Mutating an HTML file with BeautifulSoup

Sun Aug 21 17:19:33 EDT 2022

On Mon, 22 Aug 2022 at 05:43, Jon Ribbens via Python-list
<python-list at python.org> wrote:
>
> On 2022-08-21, Chris Angelico <rosuav at gmail.com> wrote:
> > On Sun, 21 Aug 2022 at 09:31, Jon Ribbens via Python-list
> ><python-list at python.org> wrote:
> >> On 2022-08-20, Chris Angelico <rosuav at gmail.com> wrote:
> >> > On Sun, 21 Aug 2022 at 03:27, Stefan Ram <ram at zedat.fu-berlin.de> wrote:
> >> >> 2QdxY4RzWzUUiLuE at potatochowder.com writes:
> >> >> >textual representations.  That way, the following two elements are the
> >> >> >same (and similar with a collection of sub-elements in a different order
> >> >> >in another document):
> >> >>
> >> >>   The /elements/ differ. They have the /same/ infoset.
> >> >
> >> > That's the bit that's hard to prove.
> >> >
> >> >>   The OP could edit the files with regexps to create a new version.
> >> >
> >> > To you and Jon, who also suggested this: how would that be beneficial?
> >> > With Beautiful Soup, I have the line number and position within the
> >> > line where the tag starts; what does a regex give me that I don't have
> >> > that way?
> >>
> >> You mean you could use BeautifulSoup to read the file and identify the
> >> bits you want to change by line number and offset, and then you could
> >> use that data to try and update the file, hoping like hell that your
> >> definition of "line" and "offset" are identical to BeautifulSoup's
> >> and that you don't mess up later changes when you do earlier ones (you
> >> could do them in reverse order of line and offset I suppose) and
> >> probably resorting to regexps anyway in order to find the part of the
> >> tag you want to change ...
> >>
> >> ... or you could avoid all that faff and just do re.sub()?
> >
> > Stefan answered in part, but I'll add that it is far FAR easier to do
> > the analysis with BS4 than regular expressions.

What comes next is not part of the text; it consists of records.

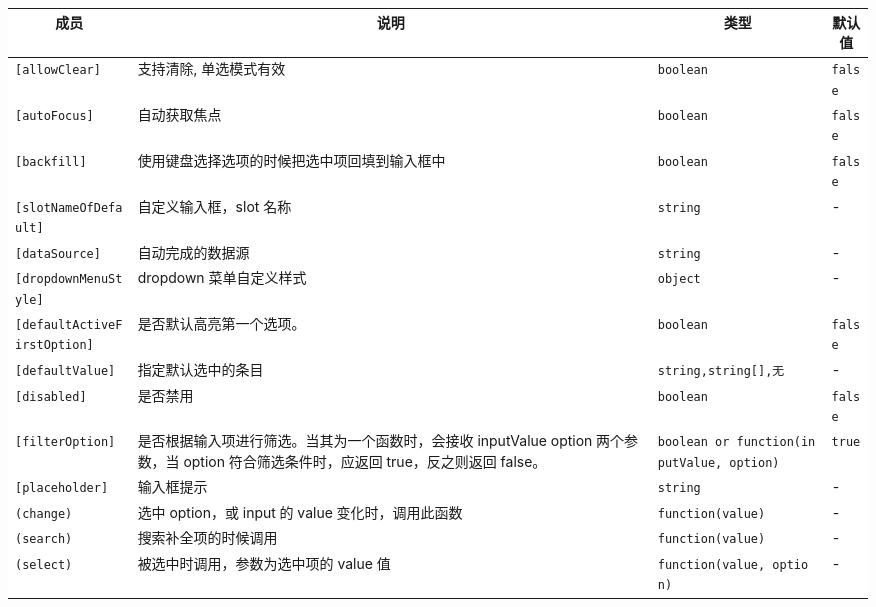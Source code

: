 | 成员                         | 说明                                                                                                                                   | 类型                                      | 默认值  |
| ---------------------------- | -------------------------------------------------------------------------------------------------------------------------------------- | ----------------------------------------- | ------- |
| `[allowClear]`               | 支持清除, 单选模式有效                                                                                                                 | `boolean`                                 | `false` |
| `[autoFocus]`                | 自动获取焦点                                                                                                                           | `boolean`                                 | `false` |
| `[backfill]`                 | 使用键盘选择选项的时候把选中项回填到输入框中                                                                                           | `boolean`                                 | `false` |
| `[slotNameOfDefault]`        | 自定义输入框，slot 名称                                                                                                                | `string`                                  | -       |
| `[dataSource]`               | 自动完成的数据源                                                                                                                       | `string`                                  | -       |
| `[dropdownMenuStyle]`        | dropdown 菜单自定义样式                                                                                                                | `object`                                  | -       |
| `[defaultActiveFirstOption]` | 是否默认高亮第一个选项。                                                                                                               | `boolean`                                 | `false` |
| `[defaultValue]`             | 指定默认选中的条目                                                                                                                     | `string,string[],无`                      | -       |
| `[disabled]`                 | 是否禁用                                                                                                                               | `boolean`                                 | `false` |
| `[filterOption]`             | 是否根据输入项进行筛选。当其为一个函数时，会接收 inputValue option 两个参数，当 option 符合筛选条件时，应返回 true，反之则返回 false。 | `boolean or function(inputValue, option)` | `true`  |
| `[placeholder]`              | 输入框提示                                                                                                                             | `string`                                  | -       |
| `(change)`                   | 选中 option，或 input 的 value 变化时，调用此函数                                                                                      | `function(value)`                         | -       |
| `(search)`                   | 搜索补全项的时候调用                                                                                                                   | `function(value)`                         | -       |
| `(select)`                   | 被选中时调用，参数为选中项的 value 值                                                                                                  | `function(value, option)`                 | -       |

I'm not sure what
> > "hoping like hell" is supposed to mean here, since the line and offset
> > have been 100% accurate in my experience;
>
> Given the string:
>
>     b"\n \r\r\n\v\n\r\xed\xa0\x80\xed\xbc\x9f\xcc\x80e\xc3\xa8?"
>
> what is the line number and offset of the question mark - and does
> BeautifulSoup agree with your answer? Does the answer to that second
> question change depending on what parser you tell BeautifulSoup to use?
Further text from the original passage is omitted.